Records from a data collection:

◇ ◇ ◇ ◇

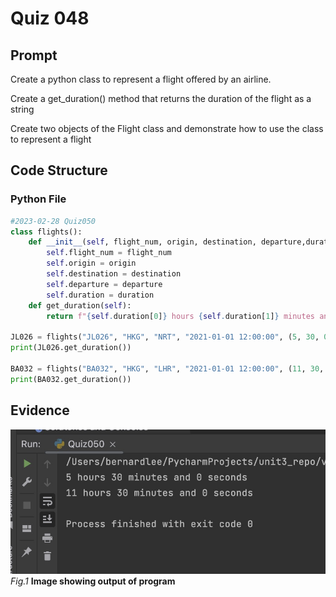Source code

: # Quiz 048

## Prompt
Create a python class to represent a flight offered by an airline.

Create a get_duration() method that returns the duration of the flight as a string

Create two objects of the Flight class and demonstrate how to use the class to represent a flight
## Code Structure

### Python File
```python
#2023-02-28 Quiz050
class flights():
    def __init__(self, flight_num, origin, destination, departure,duration):
        self.flight_num = flight_num
        self.origin = origin
        self.destination = destination
        self.departure = departure
        self.duration = duration
    def get_duration(self):
        return f"{self.duration[0]} hours {self.duration[1]} minutes and {self.duration[2]} seconds"

JL026 = flights("JL026", "HKG", "NRT", "2021-01-01 12:00:00", (5, 30, 0))
print(JL026.get_duration())

BA032 = flights("BA032", "HKG", "LHR", "2021-01-01 12:00:00", (11, 30, 0))
print(BA032.get_duration())
```

## Evidence

![](/Assets/Quiz050_Evidence.jpg)
*Fig.1* **Image showing output of program**

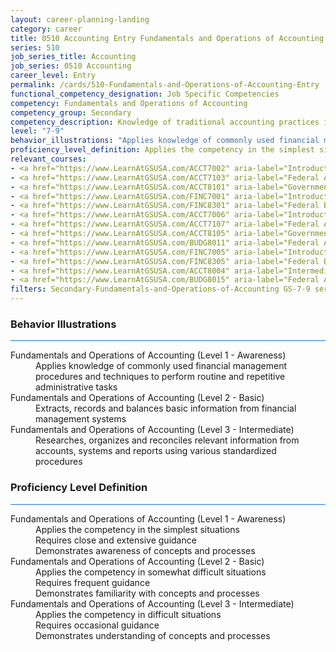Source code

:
 ```yaml
---
layout: career-planning-landing
category: career
title: 0510 Accounting Entry Fundamentals and Operations of Accounting
series: 510
job_series_title: Accounting
job_series: 0510 Accounting
career_level: Entry
permalink: /cards/510-Fundamentals-and-Operations-of-Accounting-Entry
functional_competency_designation: Job Specific Competencies
competency: Fundamentals and Operations of Accounting
competency_group: Secondary
competency_description: Knowledge of traditional accounting practices including accrual, obligations, and costs methods
level: "7-9"
behavior_illustrations: "Applies knowledge of commonly used financial management procedures and techniques to perform routine and repetitive administrative tasks ? Extracts, records and balances basic information from financial management systems ? Researches, organizes and reconciles relevant information from accounts, systems and reports using various standardized procedures"
proficiency_level_definition: Applies the competency in the simplest situations ? Requires close and extensive guidance ? Demonstrates awareness of concepts and processes ? Applies the competency in somewhat difficult situations ? Requires frequent guidance ? Demonstrates familiarity with concepts and processes  ? Applies the competency in difficult situations ? Requires occasional guidance ? Demonstrates understanding of concepts and processes
relevant_courses: 
- <a href="https://www.LearnAtGSUSA.com/ACCT7002" aria-label="Introduction to Federal Accounting (ACCT7001), GSU - https://www.LearnAtGSUSA.com/ACCT7002">Introduction to Federal Accounting (ACCT7001), GSU</a>
- <a href="https://www.LearnAtGSUSA.com/ACCT7103" aria-label="Federal Accounting Standards (ACCT7102), GSU - https://www.LearnAtGSUSA.com/ACCT7103">Federal Accounting Standards (ACCT7102), GSU</a>
- <a href="https://www.LearnAtGSUSA.com/ACCT8101" aria-label="Government Standard General Ledger (ACCT8100), GSU - https://www.LearnAtGSUSA.com/ACCT8101">Government Standard General Ledger (ACCT8100), GSU</a>
- <a href="https://www.LearnAtGSUSA.com/FINC7001" aria-label="Introduction to Financial Management (FINC7000), GSU - https://www.LearnAtGSUSA.com/FINC7001">Introduction to Financial Management (FINC7000), GSU</a>
- <a href="https://www.LearnAtGSUSA.com/FINC8301" aria-label="Federal Budgeting, Execution and Accounting&#58; The Relationship (FINC8300), GSU - https://www.LearnAtGSUSA.com/FINC8301">Federal Budgeting, Execution and Accounting&#58; The Relationship (FINC8300), GSU</a>
- <a href="https://www.LearnAtGSUSA.com/ACCT7006" aria-label="Introduction to Federal Accounting (ACCT7001), GSU - https://www.LearnAtGSUSA.com/ACCT7006">Introduction to Federal Accounting (ACCT7001), GSU</a>
- <a href="https://www.LearnAtGSUSA.com/ACCT7107" aria-label="Federal Accounting Standards (ACCT7102), GSU - https://www.LearnAtGSUSA.com/ACCT7107">Federal Accounting Standards (ACCT7102), GSU</a>
- <a href="https://www.LearnAtGSUSA.com/ACCT8105" aria-label="Government Standard General Ledger (ACCT8100), GSU - https://www.LearnAtGSUSA.com/ACCT8105">Government Standard General Ledger (ACCT8100), GSU</a>
- <a href="https://www.LearnAtGSUSA.com/BUDG8011" aria-label="Federal Activity Costing, Analysis and Reporting (BUDG8010), GSU - https://www.LearnAtGSUSA.com/BUDG8011">Federal Activity Costing, Analysis and Reporting (BUDG8010), GSU</a>
- <a href="https://www.LearnAtGSUSA.com/FINC7005" aria-label="Introduction to Financial Management (FINC7000), GSU - https://www.LearnAtGSUSA.com/FINC7005">Introduction to Financial Management (FINC7000), GSU</a>
- <a href="https://www.LearnAtGSUSA.com/FINC8305" aria-label="Federal Budgeting, Execution and Accounting&#58; The Relationship (FINC8300), GSU - https://www.LearnAtGSUSA.com/FINC8305">Federal Budgeting, Execution and Accounting&#58; The Relationship (FINC8300), GSU</a>
- <a href="https://www.LearnAtGSUSA.com/ACCT8004" aria-label="Intermediate Federal Accounting (ACCT8003), GSU - https://www.LearnAtGSUSA.com/ACCT8004">Intermediate Federal Accounting (ACCT8003), GSU</a>
- <a href="https://www.LearnAtGSUSA.com/BUDG8015" aria-label="Federal Activity Costing, Analysis and Reporting (BUDG8010), GSU - https://www.LearnAtGSUSA.com/BUDG8015">Federal Activity Costing, Analysis and Reporting (BUDG8010), GSU</a>
filters: Secondary-Fundamentals-and-Operations-of-Accounting GS-7-9 series-0510
---
```


<div class="desktop:grid-col-6 margin-y-3">
  <div class="border-top-2 bg-white padding-3 shadow-5 height-full members-hover border-1px button-border border-top-blue radius-lg card-text-color">
    <h3>Behavior Illustrations</h3>
    <hr style="background-color: #1b74e0 !important;"/>
    <dl class="text-base card-content-color"><dt>Fundamentals and Operations of Accounting (Level 1 - Awareness)</dt><dd>Applies knowledge of commonly used financial management procedures and techniques to perform routine and repetitive administrative tasks</dd><dt>Fundamentals and Operations of Accounting (Level 2 - Basic)</dt><dd>Extracts, records and balances basic information from financial management systems</dd><dt>Fundamentals and Operations of Accounting (Level 3 - Intermediate)</dt><dd>Researches, organizes and reconciles relevant information from accounts, systems and reports using various standardized procedures</dd></dl>
  </div>
</div>
<div class="desktop:grid-col-6 margin-y-3">
  <div class="border-top-2 bg-white padding-3 shadow-5 height-full members-hover border-1px button-border border-top-blue radius-lg card-text-color">
    <h3>Proficiency Level Definition</h3>
     <hr style="background-color: #1b74e0 !important;"/>
    <dl class="text-base card-content-color"><dt>Fundamentals and Operations of Accounting (Level 1 - Awareness)</dt><dd>Applies the competency in the simplest situations </dd><dd> Requires close and extensive guidance </dd><dd> Demonstrates awareness of concepts and processes</dd><dt>Fundamentals and Operations of Accounting (Level 2 - Basic)</dt><dd>Applies the competency in somewhat difficult situations </dd><dd> Requires frequent guidance </dd><dd> Demonstrates familiarity with concepts and processes </dd><dt>Fundamentals and Operations of Accounting (Level 3 - Intermediate)</dt><dd>Applies the competency in difficult situations </dd><dd> Requires occasional guidance </dd><dd> Demonstrates understanding of concepts and processes</dd></dl>
  </div>
</div>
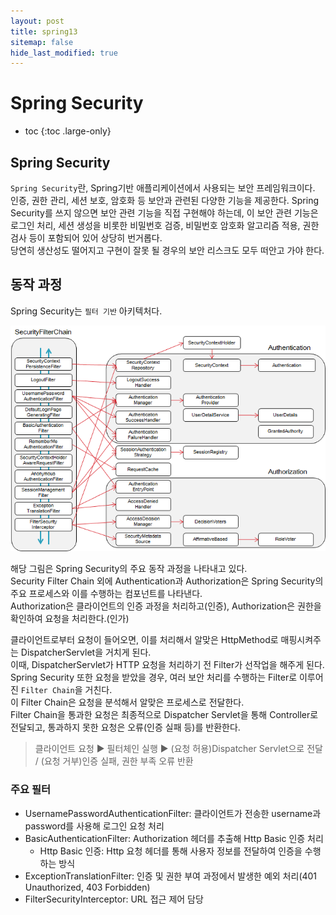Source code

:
 ```yaml
---
layout: post
title: spring13
sitemap: false
hide_last_modified: true
---
```

# Spring Security

* toc
{:toc .large-only}

## Spring Security
`Spring Security`란, Spring기반 애플리케이션에서 사용되는 보안 프레임워크이다. 인증, 권한 관리, 세션 보호, 암호화 등 보안과 관련된 다양한 기능을 제공한다.
Spring Security를 쓰지 않으면 보안 관련 기능을 직접 구현해야 하는데, 이 보안 관련 기능은 로그인 처리, 세션 생성을 비롯한 비밀번호 검증, 비밀번호 암호화 알고리즘 적용, 권한 검사 등이 포함되어 있어 상당히 번거롭다.  
당연히 생산성도 떨어지고 구현이 잘못 될 경우의 보안 리스크도 모두 떠안고 가야 한다.  

## 동작 과정
Spring Security는 `필터 기반` 아키텍처다.  

![](/assets/img/spring/springsecurity.jpg)

해당 그림은 Spring Security의 주요 동작 과정을 나타내고 있다.  
Security Filter Chain 외에 Authentication과 Authorization은 Spring Security의 주요 프로세스와 이를 수행하는 컴포넌트를 나타낸다.  
Authorization은 클라이언트의 인증 과정을 처리하고(인증), Authorization은 권한을 확인하여 요청을 처리한다.(인가)

클라이언트로부터 요청이 들어오면, 이를 처리해서 알맞은 HttpMethod로 매핑시켜주는 DispatcherServlet을 거치게 된다.  
이때, DispatcherServlet가 HTTP 요청을 처리하기 전 Filter가 선작업을 해주게 된다.  
Spring Security 또한 요청을 받았을 경우, 여러 보안 처리를 수행하는 Filter로 이루어진 `Filter Chain`을 거친다.  
이 Filter Chain은 요청을 분석해서 알맞은 프로세스로 전달한다.  
Filter Chain을 통과한 요청은 최종적으로 Dispatcher Servlet을 통해 Controller로 전달되고, 통과하지 못한 요청은 오류(인증 실패 등)를 반환한다.

> 클라이언트 요청 ▶ 필터체인 실행 ▶ (요청 허용)Dispatcher Servlet으로 전달 / (요청 거부)인증 실패, 권한 부족 오류 반환

### 주요 필터
- UsernamePasswordAuthenticationFilter: 클라이언트가 전송한 username과 password를 사용해 로그인 요청 처리
- BasicAuthenticationFilter: Authorization 헤더를 추출해 Http Basic 인증 처리
  - Http Basic 인증: Http 요청 헤더를 통해 사용자 정보를 전달하여 인증을 수행하는 방식
- ExceptionTranslationFilter: 인증 및 권한 부여 과정에서 발생한 예외 처리(401 Unauthorized, 403 Forbidden)
- FilterSecurityInterceptor: URL 접근 제어 담당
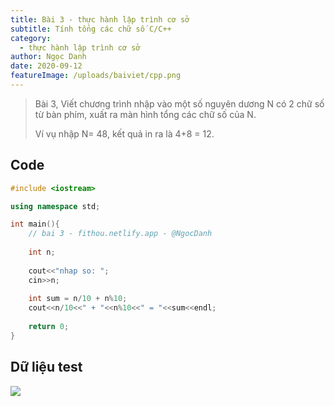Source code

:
 ```yaml
---
title: Bài 3 - thực hành lập trình cơ sở
subtitle: Tính tổng các chữ số C/C++
category:
  - thực hành lập trình cơ sở
author: Ngọc Danh
date: 2020-09-12
featureImage: /uploads/baiviet/cpp.png
---
```


> Bài 3, Viết chương trình nhập vào một số nguyên dương N có 2 chữ số từ bàn phím, xuất ra màn hình tổng các chữ số của N.
>
>Ví vụ nhập N= 48, kết quả in ra là 4+8 = 12.

## Code  
```c++
#include <iostream>

using namespace std;

int main(){
	// bai 3 - fithou.netlify.app - @NgocDanh
	
	int n;
	
	cout<<"nhap so: ";
	cin>>n;
	
	int sum = n/10 + n%10;
	cout<<n/10<<" + "<<n%10<<" = "<<sum<<endl;
	
	return 0;
}

```

## Dữ liệu test  

![](https://i.ibb.co/YPGt47V/bai3-thcs.jpg)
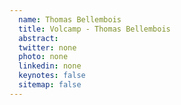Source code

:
 ```yaml
---
  name: Thomas Bellembois
  title: Volcamp - Thomas Bellembois
  abstract: 
  twitter: none
  photo: none
  linkedin: none
  keynotes: false
  sitemap: false
---
```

◇ ◇ ◇ ◇

PROBLEM: Each line above from the one with "이때, DispatcherServlet가 HTTP" up to and including the one with "- BasicAuthenticationFilter: Authorization" must be set down exactly, and no line outside that span may appear.

EXERCISE SOLUTION:
이때, DispatcherServlet가 HTTP 요청을 처리하기 전 Filter가 선작업을 해주게 된다.  
Spring Security 또한 요청을 받았을 경우, 여러 보안 처리를 수행하는 Filter로 이루어진 `Filter Chain`을 거친다.  
이 Filter Chain은 요청을 분석해서 알맞은 프로세스로 전달한다.  
Filter Chain을 통과한 요청은 최종적으로 Dispatcher Servlet을 통해 Controller로 전달되고, 통과하지 못한 요청은 오류(인증 실패 등)를 반환한다.

> 클라이언트 요청 ▶ 필터체인 실행 ▶ (요청 허용)Dispatcher Servlet으로 전달 / (요청 거부)인증 실패, 권한 부족 오류 반환

### 주요 필터
- UsernamePasswordAuthenticationFilter: 클라이언트가 전송한 username과 password를 사용해 로그인 요청 처리
- BasicAuthenticationFilter: Authorization 헤더를 추출해 Http Basic 인증 처리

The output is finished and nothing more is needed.